For this study, CHOP researchers worked with patient advocacy organizations and developed a novel questionnaire that was distributed to primary caregivers of patients with genetic epilepsies. The questionnaire addressed 89 items including demographic characteristics, genetic diagnosis, clinical features and quality of life. A total of 176 responses were received and covered a variety of genetic diagnoses such as mutations of the SCN1A, KCNQ2, and SLC6A1 genes, which result in some of the most common genetic epilepsies in children.

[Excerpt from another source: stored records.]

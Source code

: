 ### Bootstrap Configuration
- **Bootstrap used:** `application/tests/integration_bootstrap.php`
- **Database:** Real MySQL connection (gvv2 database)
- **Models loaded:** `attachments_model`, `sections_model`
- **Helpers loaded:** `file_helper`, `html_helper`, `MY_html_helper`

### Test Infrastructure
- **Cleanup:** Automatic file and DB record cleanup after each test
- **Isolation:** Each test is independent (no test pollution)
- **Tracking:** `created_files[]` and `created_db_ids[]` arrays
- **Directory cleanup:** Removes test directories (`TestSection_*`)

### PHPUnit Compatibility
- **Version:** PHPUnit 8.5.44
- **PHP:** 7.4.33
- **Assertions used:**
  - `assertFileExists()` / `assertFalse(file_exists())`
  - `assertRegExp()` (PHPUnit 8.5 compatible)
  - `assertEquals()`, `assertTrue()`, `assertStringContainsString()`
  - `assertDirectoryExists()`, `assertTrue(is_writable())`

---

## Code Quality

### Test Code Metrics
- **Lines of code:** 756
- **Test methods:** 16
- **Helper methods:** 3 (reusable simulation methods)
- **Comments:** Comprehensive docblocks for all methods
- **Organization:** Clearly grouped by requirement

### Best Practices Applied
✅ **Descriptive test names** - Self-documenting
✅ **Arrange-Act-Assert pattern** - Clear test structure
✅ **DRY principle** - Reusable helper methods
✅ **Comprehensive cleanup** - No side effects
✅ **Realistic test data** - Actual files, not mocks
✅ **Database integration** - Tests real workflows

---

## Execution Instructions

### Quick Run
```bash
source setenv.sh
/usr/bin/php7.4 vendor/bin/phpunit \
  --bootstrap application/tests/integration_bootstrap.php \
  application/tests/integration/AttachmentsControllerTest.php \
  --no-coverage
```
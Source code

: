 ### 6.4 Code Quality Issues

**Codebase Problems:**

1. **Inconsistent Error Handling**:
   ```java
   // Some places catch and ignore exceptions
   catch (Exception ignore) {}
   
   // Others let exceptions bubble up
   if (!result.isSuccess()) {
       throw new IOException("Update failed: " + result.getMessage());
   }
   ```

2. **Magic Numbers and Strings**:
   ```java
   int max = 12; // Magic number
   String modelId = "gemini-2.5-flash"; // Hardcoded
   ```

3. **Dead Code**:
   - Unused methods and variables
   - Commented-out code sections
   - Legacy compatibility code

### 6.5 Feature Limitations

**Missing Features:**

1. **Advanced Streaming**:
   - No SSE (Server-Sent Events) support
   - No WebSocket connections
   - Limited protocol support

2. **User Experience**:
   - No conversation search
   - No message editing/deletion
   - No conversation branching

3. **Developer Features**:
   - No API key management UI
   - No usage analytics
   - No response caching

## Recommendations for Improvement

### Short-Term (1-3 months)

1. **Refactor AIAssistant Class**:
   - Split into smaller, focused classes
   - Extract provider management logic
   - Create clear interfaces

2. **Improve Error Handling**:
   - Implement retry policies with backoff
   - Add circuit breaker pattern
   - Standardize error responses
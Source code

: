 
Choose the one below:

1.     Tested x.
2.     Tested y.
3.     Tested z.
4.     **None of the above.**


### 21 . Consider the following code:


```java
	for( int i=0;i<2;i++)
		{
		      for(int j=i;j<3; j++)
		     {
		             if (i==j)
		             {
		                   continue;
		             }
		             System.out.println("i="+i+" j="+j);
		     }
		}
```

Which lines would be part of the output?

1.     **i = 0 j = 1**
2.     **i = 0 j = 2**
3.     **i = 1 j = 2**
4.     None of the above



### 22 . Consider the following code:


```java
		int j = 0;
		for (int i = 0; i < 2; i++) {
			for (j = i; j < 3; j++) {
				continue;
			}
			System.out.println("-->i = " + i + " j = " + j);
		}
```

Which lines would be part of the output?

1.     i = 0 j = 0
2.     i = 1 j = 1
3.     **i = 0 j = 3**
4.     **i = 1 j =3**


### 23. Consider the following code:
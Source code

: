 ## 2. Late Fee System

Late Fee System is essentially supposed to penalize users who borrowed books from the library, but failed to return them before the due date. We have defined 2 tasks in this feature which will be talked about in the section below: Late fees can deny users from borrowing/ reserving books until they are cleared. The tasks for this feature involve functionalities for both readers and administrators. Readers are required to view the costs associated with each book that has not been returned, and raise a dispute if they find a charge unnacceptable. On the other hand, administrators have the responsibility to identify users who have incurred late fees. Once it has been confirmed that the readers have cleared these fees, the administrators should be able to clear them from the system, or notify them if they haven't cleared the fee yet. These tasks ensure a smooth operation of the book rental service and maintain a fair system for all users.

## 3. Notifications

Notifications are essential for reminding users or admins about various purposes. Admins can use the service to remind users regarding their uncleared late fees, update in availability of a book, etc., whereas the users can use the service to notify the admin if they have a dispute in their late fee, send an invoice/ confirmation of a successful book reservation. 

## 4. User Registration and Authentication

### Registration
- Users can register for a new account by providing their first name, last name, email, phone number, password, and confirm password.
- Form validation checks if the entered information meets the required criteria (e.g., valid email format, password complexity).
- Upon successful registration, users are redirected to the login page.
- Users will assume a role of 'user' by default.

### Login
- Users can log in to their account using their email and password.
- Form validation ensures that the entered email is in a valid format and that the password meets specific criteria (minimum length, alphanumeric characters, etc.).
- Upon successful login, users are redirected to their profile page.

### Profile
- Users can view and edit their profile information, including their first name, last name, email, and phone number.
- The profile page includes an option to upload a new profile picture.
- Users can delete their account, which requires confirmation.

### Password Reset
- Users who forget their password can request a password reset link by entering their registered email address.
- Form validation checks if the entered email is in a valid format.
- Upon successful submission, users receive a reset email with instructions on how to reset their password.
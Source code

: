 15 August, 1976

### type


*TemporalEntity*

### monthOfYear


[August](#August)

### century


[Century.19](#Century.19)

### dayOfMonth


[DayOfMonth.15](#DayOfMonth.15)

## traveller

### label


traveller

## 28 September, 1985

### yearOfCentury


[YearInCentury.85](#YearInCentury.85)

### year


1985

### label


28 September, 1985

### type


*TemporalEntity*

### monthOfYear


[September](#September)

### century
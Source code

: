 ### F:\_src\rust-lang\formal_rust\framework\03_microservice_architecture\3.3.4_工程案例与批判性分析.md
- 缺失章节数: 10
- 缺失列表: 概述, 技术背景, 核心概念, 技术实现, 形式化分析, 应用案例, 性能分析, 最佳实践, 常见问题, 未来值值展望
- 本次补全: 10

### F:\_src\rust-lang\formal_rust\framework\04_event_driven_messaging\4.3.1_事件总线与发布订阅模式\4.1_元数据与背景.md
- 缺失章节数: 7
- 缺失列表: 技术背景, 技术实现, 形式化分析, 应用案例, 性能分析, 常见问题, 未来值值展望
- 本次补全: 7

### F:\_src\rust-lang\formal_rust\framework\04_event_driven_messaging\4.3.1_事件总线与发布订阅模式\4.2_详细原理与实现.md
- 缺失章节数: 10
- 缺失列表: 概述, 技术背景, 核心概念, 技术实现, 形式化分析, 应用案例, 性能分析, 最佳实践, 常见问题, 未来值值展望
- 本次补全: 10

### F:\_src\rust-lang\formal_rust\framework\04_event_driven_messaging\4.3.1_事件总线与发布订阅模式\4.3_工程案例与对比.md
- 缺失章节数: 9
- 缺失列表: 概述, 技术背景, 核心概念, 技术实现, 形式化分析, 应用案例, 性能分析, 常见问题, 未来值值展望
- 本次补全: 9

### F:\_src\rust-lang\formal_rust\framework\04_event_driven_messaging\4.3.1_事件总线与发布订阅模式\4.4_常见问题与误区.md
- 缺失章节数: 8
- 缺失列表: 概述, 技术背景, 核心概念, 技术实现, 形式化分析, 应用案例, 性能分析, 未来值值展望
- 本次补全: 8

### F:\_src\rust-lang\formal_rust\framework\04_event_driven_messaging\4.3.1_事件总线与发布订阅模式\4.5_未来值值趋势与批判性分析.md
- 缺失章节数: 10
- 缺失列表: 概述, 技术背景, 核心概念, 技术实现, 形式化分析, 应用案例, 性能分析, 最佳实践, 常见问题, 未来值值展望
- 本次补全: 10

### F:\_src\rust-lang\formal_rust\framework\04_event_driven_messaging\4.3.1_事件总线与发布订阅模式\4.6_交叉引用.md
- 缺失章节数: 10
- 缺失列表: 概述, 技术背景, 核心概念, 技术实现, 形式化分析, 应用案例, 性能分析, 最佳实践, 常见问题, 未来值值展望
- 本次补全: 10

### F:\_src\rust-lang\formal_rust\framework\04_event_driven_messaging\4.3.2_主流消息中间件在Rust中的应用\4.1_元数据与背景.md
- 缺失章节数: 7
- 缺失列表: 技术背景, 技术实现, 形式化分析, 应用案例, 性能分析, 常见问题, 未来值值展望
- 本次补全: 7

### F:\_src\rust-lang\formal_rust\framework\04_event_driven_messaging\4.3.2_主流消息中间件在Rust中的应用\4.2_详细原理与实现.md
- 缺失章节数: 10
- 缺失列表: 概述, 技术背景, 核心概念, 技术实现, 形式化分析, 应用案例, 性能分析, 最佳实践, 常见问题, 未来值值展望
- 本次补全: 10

The researchers found that quality of life scores were strongly associated with the number of days minimally disrupted by seizures rather than seizure frequency alone. Cohen and collaborators also found associations with medication side effects, genetic diagnosis, and whether the patients lived in rural or urban communities. Individuals in this study had significantly lower quality of life scores than those with Rett syndrome, cerebral palsy, autism spectrum disorder, and Down syndrome, highlighting the more severe impact of genetic epilepsies on quality of life compared to other neurodevelopmental disorders.
Ultimately, the researchers found that there was a lack of association between quality of life and reported seizure frequency, which suggests the need to re-evaluate how disease severity is measured in DEEs and genetic epilepsies in a way that is more useful in both present day patient care and future precision medicine clinical trials.